During the panel, EBCC presenters shared research that tried to quantify the effects of COVID-19 on breast cancer care.
The new research suggests the COVID-19 pandemic is affecting the entire continuum of breast cancer care -- but it also indicates that clinicians can take steps to mitigate some of the negative consequences. Below are three ways the pandemic is having an impact on breast cancer care in Europe:
1. Potentially more deaths due to missed screenings
The halting of screening mammography during the pandemic could result in more women dying from breast cancer, according to a study from presenter Lindy Kregting, a doctoral student at the Erasmus MC University Medical Center Rotterdam in the Netherlands.
During her presentation, Kregting explained how her team used data from the Dutch Breast Cancer Screening Program to estimate the effects of four different strategies designed to make up for mammography appointments missed throughout 2020.
In April, the Dutch government halted its screening program, which provides mammography every two years to women ages 50-75. The program has since resumed screening mammography, but only at limited capacity.
All four scenarios modeled by the researchers resulted in an increase in breast cancer deaths per 100,000 women over the next 10 years.
The best-case scenario was a strategy that increased screening capacity in order to screen every woman who missed an appointment within six months of the initial delay. This scenario was linked to an increase of just 0.13 breast cancer deaths for every 100,000 women over the next 10 years --- but it is also the least realistic option, according to Kregting.
"We realize that most breast screening programs will not have the extra staff and equipment to do this," she stated.
Instead, the most practical way forward may be to resume breast screening as originally planned, while also temporarily raising the screening age, according to Kregting. This strategy would result in 1.85 more breast cancer deaths per 100,000 women over the next 10 years and could ensure women with delayed screenings get a final mammogram before aging out of the program.
2. Patients lonelier, less likely to seek care
Another study from the Netherlands found that the COVID-19 pandemic was affecting the mental health and willingness to get care of women with breast cancer.
A team led by presenter Dr. Claudio Bargon, a clinician and doctoral student at University Medical Center Utrecht, surveyed 1,051 women with breast cancer in Utrecht. Almost half of the respondents (48%) said they felt lonely during the pandemic.
Some patients also reported being less likely to seek help from their general physician (31%) or even their breast cancer physician (15%).

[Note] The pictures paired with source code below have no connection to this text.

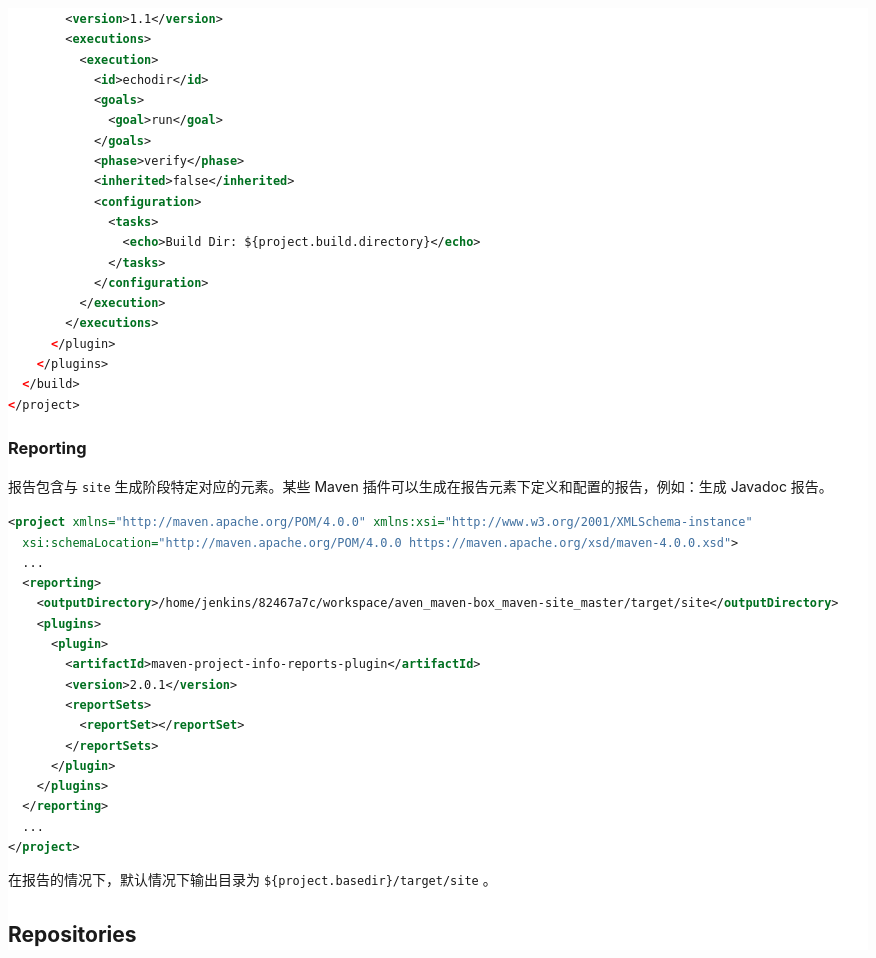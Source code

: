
 ``` xml
        <version>1.1</version>
        <executions>
          <execution>
            <id>echodir</id>
            <goals>
              <goal>run</goal>
            </goals>
            <phase>verify</phase>
            <inherited>false</inherited>
            <configuration>
              <tasks>
                <echo>Build Dir: ${project.build.directory}</echo>
              </tasks>
            </configuration>
          </execution>
        </executions>
      </plugin>
    </plugins>
  </build>
</project>
```

### Reporting
报告包含与 `site` 生成阶段特定对应的元素。某些 Maven 插件可以生成在报告元素下定义和配置的报告，例如：生成 Javadoc 报告。

``` xml
<project xmlns="http://maven.apache.org/POM/4.0.0" xmlns:xsi="http://www.w3.org/2001/XMLSchema-instance"
  xsi:schemaLocation="http://maven.apache.org/POM/4.0.0 https://maven.apache.org/xsd/maven-4.0.0.xsd">
  ...
  <reporting>
    <outputDirectory>/home/jenkins/82467a7c/workspace/aven_maven-box_maven-site_master/target/site</outputDirectory>
    <plugins>
      <plugin>
        <artifactId>maven-project-info-reports-plugin</artifactId>
        <version>2.0.1</version>
        <reportSets>
          <reportSet></reportSet>
        </reportSets>
      </plugin>
    </plugins>
  </reporting>
  ...
</project>
```
在报告的情况下，默认情况下输出目录为 `${project.basedir}/target/site` 。


## Repositories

Another 27% of respondents said they were worried about the effect the pandemic might have on their after care.
"This suggests that patients need reassurance that they should seek medical help when they need it and that we need to enable patients to access mental health support, even if this needs to be delivered online rather than face-to-face," Bargon stated.

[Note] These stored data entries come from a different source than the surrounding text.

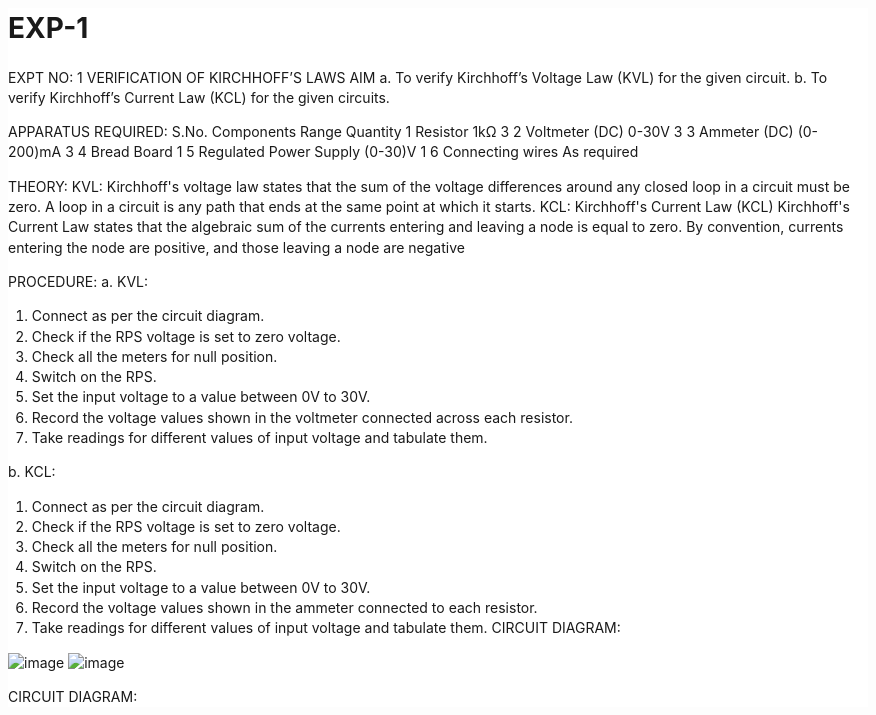 # EXP-1
EXPT NO: 1	VERIFICATION OF KIRCHHOFF’S LAWS
AIM
a.   To verify Kirchhoff’s Voltage Law (KVL) for the given circuit. 
b.   To verify Kirchhoff’s Current Law (KCL) for the given circuits.

APPARATUS REQUIRED:
S.No.	Components	Range	Quantity
1	Resistor	1kΩ	3
2	Voltmeter (DC)	0-30V	3
3	Ammeter (DC)	(0-200)mA	3
4	Bread Board		1
5	Regulated Power Supply	(0-30)V	1
6	Connecting wires		As required

THEORY:
KVL: Kirchhoff's voltage law states that the sum of the voltage differences around any closed loop in a circuit must be zero. A loop in a circuit is any path that ends at the same point at which it starts.
KCL:
Kirchhoff's Current Law (KCL) Kirchhoff's Current Law states that the algebraic sum of the currents entering and leaving a node is equal to zero. By convention, currents entering the node are positive, and those leaving a node are negative


PROCEDURE:
a.   KVL:
1.   Connect as per the circuit diagram.
2.   Check if the RPS voltage is set to zero voltage.
3.   Check all the meters for null position.
4.   Switch on the RPS.
5.   Set the input voltage to a value between 0V to 30V.
6.   Record the voltage values shown in the voltmeter connected across each resistor.
7.   Take readings for different values of input voltage and tabulate them.


b.  KCL:
1.   Connect as per the circuit diagram.
2.   Check if the RPS voltage is set to zero voltage.
3.   Check all the meters for null position.
4.   Switch on the RPS.
5.   Set the input voltage to a value between 0V to 30V.
6.   Record the voltage values shown in the ammeter connected to each resistor.
7.   Take readings for different values of input voltage and tabulate them. 
CIRCUIT DIAGRAM:

<img width="1280" height="1048" alt="image" src="https://github.com/user-attachments/assets/e6e21a19-1026-4ae3-b187-87cef48127bc" />

<img width="1201" height="999" alt="image" src="https://github.com/user-attachments/assets/413f5a39-3901-4af9-8e7f-b577ee6bc2d2" />



CIRCUIT DIAGRAM:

3. Delays in quality-of-life procedures
A final study presented during the panel found women with breast cancer in Italy experienced delays in procedures that could boost their quality of life.
Presenter Dr. Alesandro Fancellu, an associate professor of surgery at the University of Sassari in Italy, and colleagues compared the experiences of breast cancer patients at their institution before and during the pandemic. The study included 41 women who received care in March of April of this year and 42 women treated during that same time period in 2019.
The women treated in 2020 were less likely to receive immediate breast reconstruction following mastectomy than those who underwent care one year prior. The cohort impacted by COVID-19 was also less likely to receive an intraoperative regional nerve block to reduce the likelihood of suffering from breast pain after surgery.
"These two procedures do not have an effect on the risk of breast cancer returning," stated Fancellu. "However, they do have an effect on women's quality of life following breast cancer surgery."
Fortunately, the team found no differences for the number of women who had surgery to treat breast cancer, how long they waited for surgery, or whether they underwent sentinel node biopsies to check for signs of lymph node spread. Facellu said the results show how clinicians can improve care if there's a second COVID-19 wave in Europe.
"We know that there could be a second peak of COVID-19 and, if that happens, we want to maintain the highest possible standards for our patients," he stated.